PUTRAJAYA, Malaysia (AP) — Former Malaysian Prime Minister Najib Razak was quizzed for more than six hours Thursday by anti-graft investigators looking into alleged theft and money laundering at a state investment fund he founded that accumulated billions of dollars in debt.
Najib smiled and waved to reporters before entering the Malaysian Anti-Corruption Commission building for the second time since his shocking ouster in May 9 national elections that were marked by public anger over the scandal. He has denied any wrongdoing but Malaysia's new anti-graft chief has said Najib could face criminal charges "very soon."
He told reporters when he left the building that the agency has finished questioning him.
On Tuesday, Najib was grilled for more than four hours over why 42 million ringgit ($10.6 million) was transferred into his bank account from SRC International, a former unit of the 1MDB fund, using multiple intermediary companies.
That transfer was in addition to some $700 million of 1MDB funds U.S. investigators say landed in Najib's bank account. Najib set up 1MDB when he took office in 2009 but it accumulated large debts and is being investigated in several countries. The U.S. Justice Department says Najib's associates stole and laundered $4.5 billion from the fund.
Xavier Andre Justo, a whistleblower in the 1MDB case who met with new Prime Minister Mahathir Mohamad earlier this week, also appeared at the anti-graft agency on Thursday just before Najib arrived. He didn't speak to reporters.
An anti-graft official, who declined to be identified because the matter is sensitive, said Justo is assisting a taskforce investigating 1MDB but couldn't give further details.
The 1MDB taskforce said in a statement Thursday that it met officials from the U.S. Justice Department and the FBI who complained they previously couldn't get Malaysia's cooperation to investigate the case. The taskforce said they will cooperate in the U.S. probe and will seek to retrieve laundered 1MDB funds.
Najib and his wife were barred from leaving the country after the new government reopened an investigation into the scandal. Police have raided Najib's home and other properties linked to him, seizing hundreds of expensive designer handbags and luggage stuffed with cash, jewelry and other valuables.

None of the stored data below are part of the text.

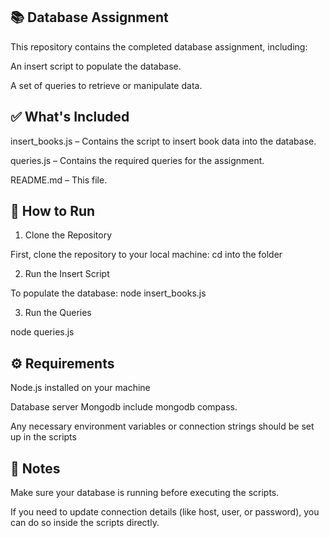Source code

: ## 📚 Database Assignment

This repository contains the completed database assignment, including:

An insert script to populate the database.

A set of queries to retrieve or manipulate data.

## ✅ What's Included

insert_books.js – Contains the script to insert book data into the database.

queries.js – Contains the required queries for the assignment.

README.md – This file.

## 🚀 How to Run
1. Clone the Repository

First, clone the repository to your local machine:
cd into the folder

2. Run the Insert Script

To populate the database:
node insert_books.js


3. Run the Queries

node queries.js

## ⚙️ Requirements

Node.js installed on your machine

Database server Mongodb include mongodb compass.

Any necessary environment variables or connection strings should be set up in the scripts


## 📌 Notes

Make sure your database is running before executing the scripts.

If you need to update connection details (like host, user, or password), you can do so inside the scripts directly.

New Finance Minister Lim Guan Eng said this week that Najib's government had conducted "an exercise of deception" over 1MDB and misrepresented the country's financial situation to parliament.
In a statement on social media late Wednesday, Najib disputed Lim's assertion that government debt had ballooned to more than 1 trillion ringgit ($251 million). He accused the government of wanting to "slander and put all the blame on me to give a perception of a dire financial position to justify why you cannot deliver on your manifesto promises and to massively cut the civil service."

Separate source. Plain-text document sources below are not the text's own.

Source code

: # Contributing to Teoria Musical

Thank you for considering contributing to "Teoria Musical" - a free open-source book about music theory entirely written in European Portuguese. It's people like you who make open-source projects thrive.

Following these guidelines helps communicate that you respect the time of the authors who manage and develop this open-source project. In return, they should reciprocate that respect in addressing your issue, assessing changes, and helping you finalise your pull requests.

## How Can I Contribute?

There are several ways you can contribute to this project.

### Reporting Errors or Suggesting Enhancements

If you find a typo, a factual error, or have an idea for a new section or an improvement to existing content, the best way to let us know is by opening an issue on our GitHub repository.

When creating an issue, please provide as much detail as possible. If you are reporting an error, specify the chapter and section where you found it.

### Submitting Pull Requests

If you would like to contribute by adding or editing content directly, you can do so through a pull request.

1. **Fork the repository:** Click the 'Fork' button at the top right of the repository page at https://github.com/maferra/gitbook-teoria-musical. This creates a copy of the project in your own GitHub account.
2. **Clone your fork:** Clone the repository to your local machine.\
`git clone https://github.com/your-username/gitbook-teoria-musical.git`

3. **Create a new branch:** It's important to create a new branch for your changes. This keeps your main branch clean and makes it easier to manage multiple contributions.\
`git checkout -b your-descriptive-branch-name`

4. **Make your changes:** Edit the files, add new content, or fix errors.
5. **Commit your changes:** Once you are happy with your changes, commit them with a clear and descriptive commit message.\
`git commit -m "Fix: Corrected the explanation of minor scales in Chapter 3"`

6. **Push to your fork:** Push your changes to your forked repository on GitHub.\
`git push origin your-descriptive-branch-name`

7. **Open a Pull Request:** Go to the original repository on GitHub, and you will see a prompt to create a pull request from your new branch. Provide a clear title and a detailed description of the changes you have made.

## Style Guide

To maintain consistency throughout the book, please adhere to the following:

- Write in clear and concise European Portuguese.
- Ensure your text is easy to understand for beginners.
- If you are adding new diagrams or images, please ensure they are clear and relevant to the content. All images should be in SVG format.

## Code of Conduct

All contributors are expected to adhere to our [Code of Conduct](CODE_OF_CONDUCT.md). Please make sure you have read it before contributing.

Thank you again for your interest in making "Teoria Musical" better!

In response, Lim said Thursday that Najib's government failed to take into account some 400 billion ringgit ($100 million) in government guarantees and lease payments for projects that will take national debt to 1.09 trillion ringgit.
Lim said the finance ministry had bailed out 1MDB by paying nearly 7 billion ringgit ($1.76 billion) to service its debts since April 2017, contrary to 1MDB's claim that the money was from a rationalization exercise. He said the government will honor millions of dollars due in 1MDB debt this year.
Malaysia has to "bite the bullet" in the short term to regularize its financial situation but economic fundamentals remain strong and the banking sector is stable, he added.
Mahathir, who had been prime minister for 22 years until 2003 and was spurred out of retirement by the 1MDB scandal, has vowed there will be "no deal" for Najib, saying he will "face the consequences" if found guilty of wrongdoing.